The only exception to a failure to preserve an issue for appeal applies to “fundamental errors”, but that’s a very narrow consideration, and not usually invoked successfully. Instead, one of the first jobs an appellate lawyer has is to identify where “in the record” the objection was made, and establishing a jurisdictional basis for the appeal is a significant concern for the court.

The courts don’t want to create a situation where a person defends their case, but holds back on some potential arguments, so that they can push for a new trial if they don’t prevail by raising those arguments later (basically, OP, they’ve considered your strategy and said no).

Instead, the idea is that you must try to fix any errors in the trial court itself, and the point of an appeal is to correct any mistaken rulings issued by the trial judge.
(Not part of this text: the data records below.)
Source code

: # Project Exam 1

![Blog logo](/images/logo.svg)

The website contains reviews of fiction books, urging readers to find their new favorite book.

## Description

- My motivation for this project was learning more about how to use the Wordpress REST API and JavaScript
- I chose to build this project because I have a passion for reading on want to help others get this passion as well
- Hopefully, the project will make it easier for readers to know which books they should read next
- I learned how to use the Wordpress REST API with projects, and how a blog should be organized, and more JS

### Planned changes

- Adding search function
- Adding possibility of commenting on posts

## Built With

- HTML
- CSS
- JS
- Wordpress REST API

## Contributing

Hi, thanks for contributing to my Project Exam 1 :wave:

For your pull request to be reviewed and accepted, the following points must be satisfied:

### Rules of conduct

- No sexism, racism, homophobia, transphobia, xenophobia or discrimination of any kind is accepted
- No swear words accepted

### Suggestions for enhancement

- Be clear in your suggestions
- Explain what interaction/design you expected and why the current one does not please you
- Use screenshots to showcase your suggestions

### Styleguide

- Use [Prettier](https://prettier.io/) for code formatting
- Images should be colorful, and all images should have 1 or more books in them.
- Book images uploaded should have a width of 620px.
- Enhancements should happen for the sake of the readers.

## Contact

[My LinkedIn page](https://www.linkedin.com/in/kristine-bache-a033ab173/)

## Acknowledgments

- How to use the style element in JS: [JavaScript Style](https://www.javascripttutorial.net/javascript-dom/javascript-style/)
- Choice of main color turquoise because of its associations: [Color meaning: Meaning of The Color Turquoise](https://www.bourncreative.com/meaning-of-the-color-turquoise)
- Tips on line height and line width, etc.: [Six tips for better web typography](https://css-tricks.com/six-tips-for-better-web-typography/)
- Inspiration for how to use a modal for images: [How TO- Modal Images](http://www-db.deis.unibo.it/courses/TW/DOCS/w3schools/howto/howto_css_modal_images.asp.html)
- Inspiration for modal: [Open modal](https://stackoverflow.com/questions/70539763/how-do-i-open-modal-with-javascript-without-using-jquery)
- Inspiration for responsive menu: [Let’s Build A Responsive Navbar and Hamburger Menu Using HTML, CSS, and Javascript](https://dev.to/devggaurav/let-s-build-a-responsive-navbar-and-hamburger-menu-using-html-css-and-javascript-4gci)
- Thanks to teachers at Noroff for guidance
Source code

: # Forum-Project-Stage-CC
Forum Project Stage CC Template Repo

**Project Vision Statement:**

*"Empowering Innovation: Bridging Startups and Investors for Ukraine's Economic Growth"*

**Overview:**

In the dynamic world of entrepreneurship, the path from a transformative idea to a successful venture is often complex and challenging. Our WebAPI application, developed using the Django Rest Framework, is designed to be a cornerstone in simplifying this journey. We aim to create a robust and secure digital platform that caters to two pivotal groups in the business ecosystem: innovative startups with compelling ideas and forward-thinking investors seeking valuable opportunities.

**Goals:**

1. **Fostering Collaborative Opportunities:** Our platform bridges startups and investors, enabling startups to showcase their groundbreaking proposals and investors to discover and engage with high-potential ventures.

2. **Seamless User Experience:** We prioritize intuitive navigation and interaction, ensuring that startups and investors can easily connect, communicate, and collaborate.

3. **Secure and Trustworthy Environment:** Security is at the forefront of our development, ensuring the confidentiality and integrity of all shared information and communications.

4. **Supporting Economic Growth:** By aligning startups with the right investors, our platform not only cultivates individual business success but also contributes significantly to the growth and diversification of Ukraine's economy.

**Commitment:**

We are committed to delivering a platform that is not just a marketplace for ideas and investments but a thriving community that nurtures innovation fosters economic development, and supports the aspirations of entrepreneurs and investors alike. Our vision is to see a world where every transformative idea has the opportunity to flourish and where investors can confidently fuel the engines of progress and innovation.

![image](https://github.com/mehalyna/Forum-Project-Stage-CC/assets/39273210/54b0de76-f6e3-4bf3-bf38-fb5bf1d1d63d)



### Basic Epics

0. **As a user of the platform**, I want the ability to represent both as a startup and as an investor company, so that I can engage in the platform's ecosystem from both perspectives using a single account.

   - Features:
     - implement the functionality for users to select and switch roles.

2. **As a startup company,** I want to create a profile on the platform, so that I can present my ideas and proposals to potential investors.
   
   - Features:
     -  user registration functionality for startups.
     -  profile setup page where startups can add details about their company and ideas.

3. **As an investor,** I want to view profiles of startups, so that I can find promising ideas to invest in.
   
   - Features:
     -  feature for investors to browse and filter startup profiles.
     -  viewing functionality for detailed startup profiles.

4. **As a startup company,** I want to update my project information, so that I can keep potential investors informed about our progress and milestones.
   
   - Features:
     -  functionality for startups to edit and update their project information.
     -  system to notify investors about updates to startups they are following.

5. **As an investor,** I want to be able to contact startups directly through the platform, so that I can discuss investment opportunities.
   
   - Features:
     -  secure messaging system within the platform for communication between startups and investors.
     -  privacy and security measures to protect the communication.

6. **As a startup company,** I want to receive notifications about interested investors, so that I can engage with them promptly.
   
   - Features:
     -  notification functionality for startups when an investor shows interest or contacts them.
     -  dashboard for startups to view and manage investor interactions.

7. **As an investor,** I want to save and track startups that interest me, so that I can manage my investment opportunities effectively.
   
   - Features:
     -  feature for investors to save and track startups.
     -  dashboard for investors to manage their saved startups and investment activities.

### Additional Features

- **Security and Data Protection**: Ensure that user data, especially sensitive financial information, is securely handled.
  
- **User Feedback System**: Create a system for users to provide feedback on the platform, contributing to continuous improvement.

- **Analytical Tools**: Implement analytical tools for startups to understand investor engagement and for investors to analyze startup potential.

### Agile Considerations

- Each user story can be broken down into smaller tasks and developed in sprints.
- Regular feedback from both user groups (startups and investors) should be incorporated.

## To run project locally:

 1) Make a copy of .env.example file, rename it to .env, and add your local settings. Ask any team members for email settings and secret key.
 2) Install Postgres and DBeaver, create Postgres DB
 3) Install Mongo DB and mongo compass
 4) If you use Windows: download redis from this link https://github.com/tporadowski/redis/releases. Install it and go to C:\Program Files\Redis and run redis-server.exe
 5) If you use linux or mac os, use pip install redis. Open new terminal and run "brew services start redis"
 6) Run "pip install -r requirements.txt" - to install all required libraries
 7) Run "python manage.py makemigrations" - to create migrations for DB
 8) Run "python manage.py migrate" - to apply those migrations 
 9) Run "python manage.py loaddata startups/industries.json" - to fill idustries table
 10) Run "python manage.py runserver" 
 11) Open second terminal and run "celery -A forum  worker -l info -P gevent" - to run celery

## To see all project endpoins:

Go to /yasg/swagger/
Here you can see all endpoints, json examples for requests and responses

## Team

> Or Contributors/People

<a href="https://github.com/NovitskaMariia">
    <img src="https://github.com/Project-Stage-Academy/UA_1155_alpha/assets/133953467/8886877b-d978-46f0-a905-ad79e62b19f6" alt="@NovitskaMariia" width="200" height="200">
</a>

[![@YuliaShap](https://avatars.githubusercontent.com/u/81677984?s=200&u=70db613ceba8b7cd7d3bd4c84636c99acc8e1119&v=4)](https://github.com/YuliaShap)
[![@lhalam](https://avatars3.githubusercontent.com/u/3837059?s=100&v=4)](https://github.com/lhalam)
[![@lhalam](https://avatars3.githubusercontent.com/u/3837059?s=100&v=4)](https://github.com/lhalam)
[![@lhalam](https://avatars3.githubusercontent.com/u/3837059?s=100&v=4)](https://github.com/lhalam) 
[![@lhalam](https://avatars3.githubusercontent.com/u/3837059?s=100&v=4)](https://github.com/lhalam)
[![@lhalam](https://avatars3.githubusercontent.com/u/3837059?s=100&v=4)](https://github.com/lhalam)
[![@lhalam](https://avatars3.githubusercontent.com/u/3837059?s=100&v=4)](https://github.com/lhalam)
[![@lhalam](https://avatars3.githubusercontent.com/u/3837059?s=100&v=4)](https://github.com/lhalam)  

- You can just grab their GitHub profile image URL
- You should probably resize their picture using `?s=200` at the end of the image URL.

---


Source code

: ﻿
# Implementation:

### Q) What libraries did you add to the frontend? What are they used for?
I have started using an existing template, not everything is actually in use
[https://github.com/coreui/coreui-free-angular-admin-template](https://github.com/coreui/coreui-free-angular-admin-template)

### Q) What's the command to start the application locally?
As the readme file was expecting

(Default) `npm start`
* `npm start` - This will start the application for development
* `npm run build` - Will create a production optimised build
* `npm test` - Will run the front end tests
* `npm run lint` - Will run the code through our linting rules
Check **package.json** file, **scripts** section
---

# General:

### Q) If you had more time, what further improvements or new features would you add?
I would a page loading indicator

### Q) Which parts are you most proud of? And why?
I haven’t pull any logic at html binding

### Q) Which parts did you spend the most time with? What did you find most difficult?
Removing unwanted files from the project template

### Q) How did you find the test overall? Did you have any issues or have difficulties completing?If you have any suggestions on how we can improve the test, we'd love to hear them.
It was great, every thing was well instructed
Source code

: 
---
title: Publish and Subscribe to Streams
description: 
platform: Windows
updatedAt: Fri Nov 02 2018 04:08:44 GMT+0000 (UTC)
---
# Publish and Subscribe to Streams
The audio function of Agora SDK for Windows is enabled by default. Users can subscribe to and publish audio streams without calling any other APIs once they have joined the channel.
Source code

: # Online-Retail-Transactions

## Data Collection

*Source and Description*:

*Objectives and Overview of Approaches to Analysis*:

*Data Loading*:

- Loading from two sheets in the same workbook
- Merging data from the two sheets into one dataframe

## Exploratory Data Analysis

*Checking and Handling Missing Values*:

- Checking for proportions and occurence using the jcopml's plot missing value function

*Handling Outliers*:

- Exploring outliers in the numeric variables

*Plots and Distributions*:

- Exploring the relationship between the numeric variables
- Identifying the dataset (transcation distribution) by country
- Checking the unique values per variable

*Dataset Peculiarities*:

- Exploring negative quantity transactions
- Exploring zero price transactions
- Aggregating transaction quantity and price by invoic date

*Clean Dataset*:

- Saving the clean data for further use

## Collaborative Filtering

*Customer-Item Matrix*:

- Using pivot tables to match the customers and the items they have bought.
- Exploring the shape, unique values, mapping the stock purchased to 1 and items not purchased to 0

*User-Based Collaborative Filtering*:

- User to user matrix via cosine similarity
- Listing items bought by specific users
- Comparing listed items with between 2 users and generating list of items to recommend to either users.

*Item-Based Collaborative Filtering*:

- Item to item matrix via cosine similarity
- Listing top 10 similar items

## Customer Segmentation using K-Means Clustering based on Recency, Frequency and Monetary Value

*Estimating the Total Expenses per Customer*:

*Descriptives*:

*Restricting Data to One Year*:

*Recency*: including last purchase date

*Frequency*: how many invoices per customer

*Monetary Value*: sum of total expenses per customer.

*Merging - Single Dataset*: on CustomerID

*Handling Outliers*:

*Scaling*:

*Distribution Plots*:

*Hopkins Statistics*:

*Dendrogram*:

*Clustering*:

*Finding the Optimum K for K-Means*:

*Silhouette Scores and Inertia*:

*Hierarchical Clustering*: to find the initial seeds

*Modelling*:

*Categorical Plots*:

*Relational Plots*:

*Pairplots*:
If you didn’t give the judge the chance to correct those mistakes, then you probably don’t get to raise them for the first time with the appellate court.

I believe something similar happened in the recent Kyle Rittenhouse case; the one thing that he clearly was guilty of was being out after the police curfew. But (possibly because of the focus on the much more serious murder charges), the prosecution seems to have not bothered to establish that there was an official curfew put in place by law enforcement during the trial.

Everyone knew there was a curfew, since it was put in place to deal with all the protesters and trouble. But, though it would have been trivial to establish that in court they didn’t. So, the judge tossed that charge out in the end.

IANAL. You have to prove each element of the crime beyond a reasonable doubt in order to get a conviction at trial. The age difference, being a (clearly) unproven element, resulted in the directed verdict.